Reaching a plateau in your military press is normal and it can be challenging to increase the load. Adding the push press into your routine can be helpful for improving your military press; this is because the legs are involved moving the weight, so a higher load can be used and the upper body can be exposed to heavier weight. Making sure to do the military press at least twice a week can also help to increase the weight and break through a plateau quicker.
The military press feels so challenging as it limits involvement from the other parts of the body, relying solely on shoulder and tricep strength. The narrow stance also creates a less stable base, meaning the core and shoulders have to work hard to remain stable and protect the back.

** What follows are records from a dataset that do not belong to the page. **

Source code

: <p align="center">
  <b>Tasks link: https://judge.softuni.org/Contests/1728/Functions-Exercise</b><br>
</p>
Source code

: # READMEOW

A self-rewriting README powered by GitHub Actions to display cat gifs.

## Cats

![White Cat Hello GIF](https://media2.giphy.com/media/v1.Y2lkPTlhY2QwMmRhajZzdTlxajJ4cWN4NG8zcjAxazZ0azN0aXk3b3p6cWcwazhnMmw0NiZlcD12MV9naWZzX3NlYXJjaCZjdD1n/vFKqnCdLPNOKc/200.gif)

The military press can be performed as a seated shoulder press, and most people will find they are able to lift a higher load as they have a more stable base to press from. This is a good way to expose the shoulders to more weight, but will mean the core and stabilising muscles are worked less. Combining both variations (on separate days) can be helpful in a training programme.
Military Press Tips
Performing the military press correctly is important to ensure the correct muscle groups are targeted and to reduce injury risks.
Maintaining a neutral hip throughout the movement is crucial as it prevents the lumbar spine from overextending, which can put strain on the lower back. If you are struggling to maintain a neutral hip and spine, drop the load and work on form.
If you find your rotator cuffs are under stress during this exercise, it may be due to the position of your arms. Instead of pressing the arms so they’re directly to the side of the head, position them slightly in front of your body as this will reduce stress on the shoulders.
How To Do A Military Press
The military press starts by resting a barbell on the front of your shoulders above the collarbone. This can be done by lifting and placing a barbell from the floor, or using a squat rack to set the bar in place.
Place your feet shoulder width apart with toes slightly pointed out. Brace your core and squeeze your glutes to maintain a neutral spine.
Press the bar overhead and extend the arms until your elbows are locked. Make sure the movement only comes from the shoulders and arms, with the rest of your body rigid.
Remaining stable, slowly lower the barbell back to the starting position.
How To Do An Overhead Press
Using a barbell that you can position on the front delts or opting for a barbell set up in the squat rack, begin the setup of the overhead press by resting the barbell on the front of your shoulders.
Assume a hip width stance, with a soft bend in the knees and ensure your feet remain planted throughout. Grip the bar just outside of shoulder width and squeeze your glutes to maintain a neutral hip position.
Straighten your knees to generate some momentum while extending your arms simultaneously until the barbell is above the head.
Remaining stable, slowly lower the barbell back to the starting position, assuming a soft bend in the knees again before commencing the next rep.
If you’re not sure if any of the above exercises are suitable for you, please consult your doctor before you start it. Need guidance on how to perform the exercise? Ask a personal trainer at your gym.